ISTIGAZIONE AL SUICIDIO. Il medico era stato indagato e poi sospeso un anno fa dall’agenzia che monitora l’operato dei medici in Australia (Ahpra). Il dottor Nitschke, infatti, secondo l’accusa, aveva istigato al suicidio un uomo di 45 anni, evidentemente depresso, invece che consigliargli di vedere uno psicologo per farsi curare. Il suicida, Nigel Brayley, si era rivolto al presidente di Exit dopo la morte della moglie e la perdita del lavoro, in un momento in cui temeva di essere indagato per omicidio. Il medico ha «sostenuto e incitato» l’uomo a compiere il gesto estremo. Così Brayley, dopo aver scoperto da Exit il modo migliore per suicidarsi, ha ordinato dall’estero un farmaco illegale e si è ucciso.

«SONO INORRIDITO». Dopo il suicidio dell’uomo, un suo amico ha scoperto lo scambio di email tra Brayley e il dottor Nitschke, denunciando il medico: «Sono inorridito – ha raccontato alla stampa -. Mi sarei aspettato che Nitschke gli dicesse: “Guarda, non sei adeguato ad Exit; non sei un malato terminale, hai bisogno di farti vedere da uno psicologo, di assistenza e di appoggio da parte della tua famiglia”». Invece «non è successo niente di tutto ciò».

COME AGISCE NITSCHKE. Dopo essere stato sospeso dalla professione d’urgenza, Nitschke si era giustificato così, denunciando un accanimento nei suoi confronti: «Se una persona viene da me e mi dice che ha fatto la scelta razionale di suicidarsi entro due settimane, io non gli rispondo: “Hai fatto davvero una scelta razionale? Non vuoi pensarci meglio? Perché non ti fai vedere da qualcuno?”. Noi non agiamo così. Noi appoggiamo queste persone e abbiamo sostenuto anche Brayley. La mia sospensione è politica, mi stanno dicendo che l’idea secondo cui una persona ha il diritto di suicidarsi è incompatibile con l’essere un dottore.
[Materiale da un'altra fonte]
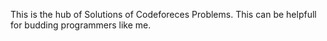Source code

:This is the hub of Solutions of Codeforeces Problems. This can be helpfull for budding programmers like me.
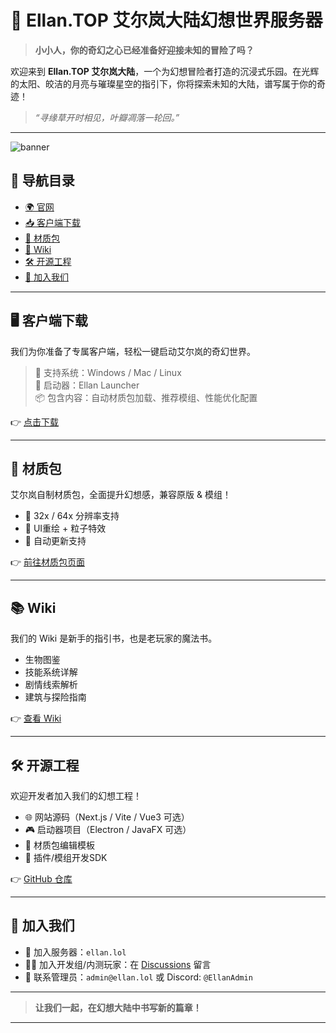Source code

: # 🌌 Ellan.TOP 艾尔岚大陆幻想世界服务器

> **小小人，你的奇幻之心已经准备好迎接未知的冒险了吗？**

欢迎来到 **Ellan.TOP 艾尔岚大陆**，一个为幻想冒险者打造的沉浸式乐园。在光辉的太阳、皎洁的月亮与璀璨星空的指引下，你将探索未知的大陆，谱写属于你的奇迹！

> _“寻缘草开时相见，叶瓣凋落一轮回。”_

---

![banner](https://ellan.lol/banner.jpg) <!-- 替换为你的横幅图链接 -->

## 🧭 导航目录

- [🌍 官网](http://ellan.lol)
- [📥 客户端下载](#客户端下载)
- [🎨 材质包](#材质包)
- [🧠 Wiki](#wiki)
- [🛠 开源工程](#开源工程)
- [🤝 加入我们](#加入我们)

---

## 🖥 客户端下载

我们为你准备了专属客户端，轻松一键启动艾尔岚的奇幻世界。

> 🧩 支持系统：Windows / Mac / Linux  
> 🚀 启动器：Ellan Launcher  
> 📦 包含内容：自动材质包加载、推荐模组、性能优化配置

👉 [点击下载](http://ellan.lol/client)

---

## 🎨 材质包

艾尔岚自制材质包，全面提升幻想感，兼容原版 & 模组！

- 💎 32x / 64x 分辨率支持
- 🌈 UI重绘 + 粒子特效
- 🔄 自动更新支持

👉 [前往材质包页面](http://ellan.lol/resourcepack)

---

## 📚 Wiki

我们的 Wiki 是新手的指引书，也是老玩家的魔法书。

- 生物图鉴
- 技能系统详解
- 剧情线索解析
- 建筑与探险指南

👉 [查看 Wiki](http://ellan.lol/wiki)

---

## 🛠 开源工程

欢迎开发者加入我们的幻想工程！

- 🌐 网站源码（Next.js / Vite / Vue3 可选）
- 🎮 启动器项目（Electron / JavaFX 可选）
- 🎨 材质包编辑模板
- 🧩 插件/模组开发SDK

👉 [GitHub 仓库](https://github.com/ellan-top)

---

## 🤝 加入我们

- 👑 加入服务器：`ellan.lol`
- 🧑‍💻 加入开发组/内测玩家：在 [Discussions](https://github.com/ellan-top/community/discussions) 留言
- 📮 联系管理员：`admin@ellan.lol` 或 Discord: `@EllanAdmin`

---

> **让我们一起，在幻想大陆中书写新的篇章！**

---
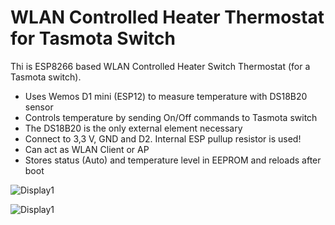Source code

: # WLAN Controlled Heater Thermostat for Tasmota Switch

Thi is ESP8266 based WLAN Controlled Heater Switch Thermostat (for a Tasmota switch).

- Uses Wemos D1 mini (ESP12) to measure temperature with DS18B20 sensor
- Controls temperature by sending On/Off commands to Tasmota switch
- The DS18B20 is the only external element necessary
- Connect to 3,3 V, GND and D2. Internal ESP pullup resistor is used!
- Can act as WLAN Client or AP
- Stores status (Auto) and temperature level in EEPROM and reloads after boot

![Display1](https://github.com/AK-Homberger/WLAN-Controlled-Heater-Thermostat-for-Tasmota-switch/blob/master/Screen.png)

![Display1](https://github.com/AK-Homberger/WLAN-Controlled-Heater-Thermostat-for-Tasmota-switch/blob/master/Wemos%20D1%20Mini-1.jpg)

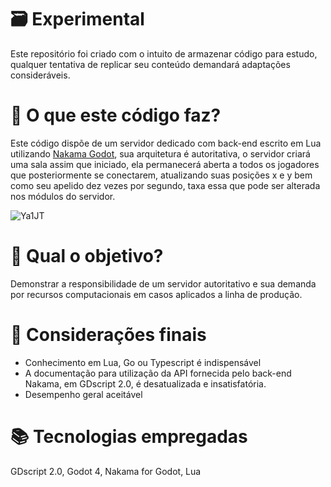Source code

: # 🗃️ Experimental
Este repositório foi criado com o intuito de armazenar código para estudo, qualquer tentativa de replicar seu conteúdo demandará adaptações consideráveis.

# 🔨 O que este código faz?
Este código dispõe de um servidor dedicado com back-end escrito em Lua utilizando [Nakama Godot](https://heroiclabs.com/nakama/), sua arquitetura é autoritativa, o servidor criará uma sala assim que iniciado, ela permanecerá aberta a todos os jogadores que posteriormente se conectarem, atualizando suas posições x e y bem como seu apelido dez vezes por segundo, taxa essa que pode ser alterada nos módulos do servidor.

![Ya1JT](https://github.com/user-attachments/assets/e3079ae7-2adf-46e3-bdfb-ea59bb6bed30)

# 🎯 Qual o objetivo?
Demonstrar a responsibilidade de um servidor autoritativo e sua demanda por recursos computacionais em casos aplicados a linha de produção.

# 📜 Considerações finais
- Conhecimento em Lua, Go ou Typescript é indispensável
- A documentação para utilização da API fornecida pelo back-end Nakama, em GDscript 2.0, é desatualizada e insatisfatória.
- Desempenho geral aceitável

# 📚 Tecnologias empregadas
GDscript 2.0, Godot 4, Nakama for Godot, Lua
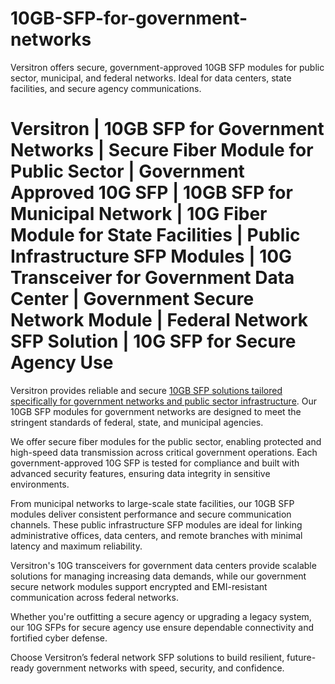 # 10GB-SFP-for-government-networks
Versitron offers secure, government-approved 10GB SFP modules for public sector, municipal, and federal networks. Ideal for data centers, state facilities, and secure agency communications.

# Versitron | 10GB SFP for Government Networks | Secure Fiber Module for Public Sector | Government Approved 10G SFP | 10GB SFP for Municipal Network | 10G Fiber Module for State Facilities | Public Infrastructure SFP Modules | 10G Transceiver for Government Data Center | Government Secure Network Module | Federal Network SFP Solution | 10G SFP for Secure Agency Use

Versitron provides reliable and secure [10GB SFP solutions tailored specifically for government networks and public sector infrastructure](https://www.versitron.com/collections/10gb-sfp-modules). Our 10GB SFP modules for government networks are designed to meet the stringent standards of federal, state, and municipal agencies.

We offer secure fiber modules for the public sector, enabling protected and high-speed data transmission across critical government operations. Each government-approved 10G SFP is tested for compliance and built with advanced security features, ensuring data integrity in sensitive environments.

From municipal networks to large-scale state facilities, our 10GB SFP modules deliver consistent performance and secure communication channels. These public infrastructure SFP modules are ideal for linking administrative offices, data centers, and remote branches with minimal latency and maximum reliability.

Versitron's 10G transceivers for government data centers provide scalable solutions for managing increasing data demands, while our government secure network modules support encrypted and EMI-resistant communication across federal networks.

Whether you're outfitting a secure agency or upgrading a legacy system, our 10G SFPs for secure agency use ensure dependable connectivity and fortified cyber defense.

Choose Versitron’s federal network SFP solutions to build resilient, future-ready government networks with speed, security, and confidence.
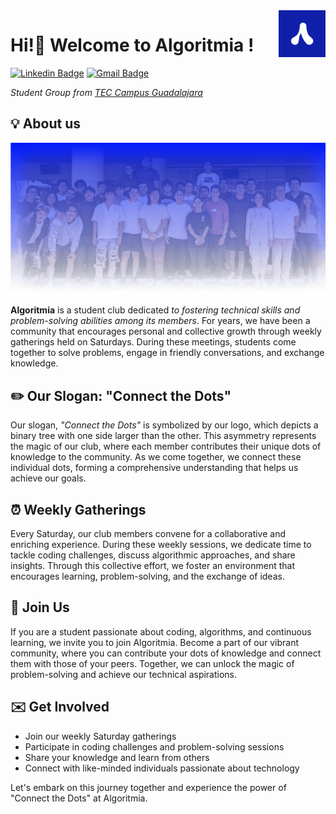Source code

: <img src="logo_algoritmia.png" align="right" width="75" height="75" />

### <h1> Hi!👋 Welcome to Algoritmia !</b>

[![Linkedin Badge](https://img.shields.io/badge/-Algoritmia-blue?style=flat&logo=Linkedin&logoColor=white&link=https://www.linkedin.com/company/algoritmiaclub/)](https://www.linkedin.com/company/algoritmiaclub/)  [![Gmail Badge](https://img.shields.io/badge/-clubalgoritmiagda@gmail.com-c14438?style=flat&logo=Gmail&logoColor=white&link=mailto:clubalgoritmiagda@gmail.com)](mailto:clubalgoritmiagda@gmail.com)

*Student Group from [TEC Campus Guadalajara](https://tec.mx/es)*
  
## 💡 About us
<img src="Foto Grupal.png" align="center" />

__Algoritmia__ is a student club dedicated *to fostering technical skills and problem-solving abilities among its members*. For years, we have been a community that encourages personal and collective growth through weekly gatherings held on Saturdays. During these meetings, students come together to solve problems, engage in friendly conversations, and exchange knowledge.

## ✏️ Our Slogan: "Connect the Dots"

Our slogan, *"Connect the Dots"* is symbolized by our logo, which depicts a binary tree with one side larger than the other. This asymmetry represents the magic of our club, where each member contributes their unique dots of knowledge to the community. As we come together, we connect these individual dots, forming a comprehensive understanding that helps us achieve our goals.

## ⏰ Weekly Gatherings

Every Saturday, our club members convene for a collaborative and enriching experience. During these weekly sessions, we dedicate time to tackle coding challenges, discuss algorithmic approaches, and share insights. Through this collective effort, we foster an environment that encourages learning, problem-solving, and the exchange of ideas.

## 🤝 Join Us 

If you are a student passionate about coding, algorithms, and continuous learning, we invite you to join Algoritmia. Become a part of our vibrant community, where you can contribute your dots of knowledge and connect them with those of your peers. Together, we can unlock the magic of problem-solving and achieve our technical aspirations.

## ✉️ Get Involved 

- Join our weekly Saturday gatherings
- Participate in coding challenges and problem-solving sessions
- Share your knowledge and learn from others
- Connect with like-minded individuals passionate about technology

Let's embark on this journey together and experience the power of "Connect the Dots" at Algoritmia.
E questo mi sembra molto bizzarro».

LA SENTENZA. Nitschke ha fatto appello e dopo che un tribunale del lavoro gli ha dato torto, sostenendo la decisione dell’Ahpra, la Corte suprema ha ribaltato tutto, restituendo a Nitschke la possibilità di esercitare. Secondo la Corte, infatti, l’Ahpra non poteva sospendere il medico d’urgenza, perché secondo la legge si può intervenire d’urgenza solo quando «un medico mette in grave pericolo la vita delle persone» e intervenire è necessario per «proteggere la sicurezza della gente». Ma, continua la Corte, «non ci sono prove che [la condotta del dottor Nitschke] metta a grave rischio la vita delle persone».

IL DOTTOR MORTE. Il dottor Nitschke ha esultato con un tweet: «Mi piace il sapore dello champagne di primo mattino… sa di… sa di vittoria». Decine di persone si sono congratulate con lui, commentando con frasi di questo calibro: «Sei un eroe». Nitschke ora può tornare a fare il medico, anche se «attualmente non mi interessa». Infatti, come ha dichiarato all’Abc, sta girando il mondo per promuovere l’eutanasia con uno spettacolo comico: “Giocare a dadi con il dottor Morte”. Lo scopo è quello di «far conoscere il tema a un vasto pubblico, facendolo ridere». Quando si dice: una risata vi seppellirà.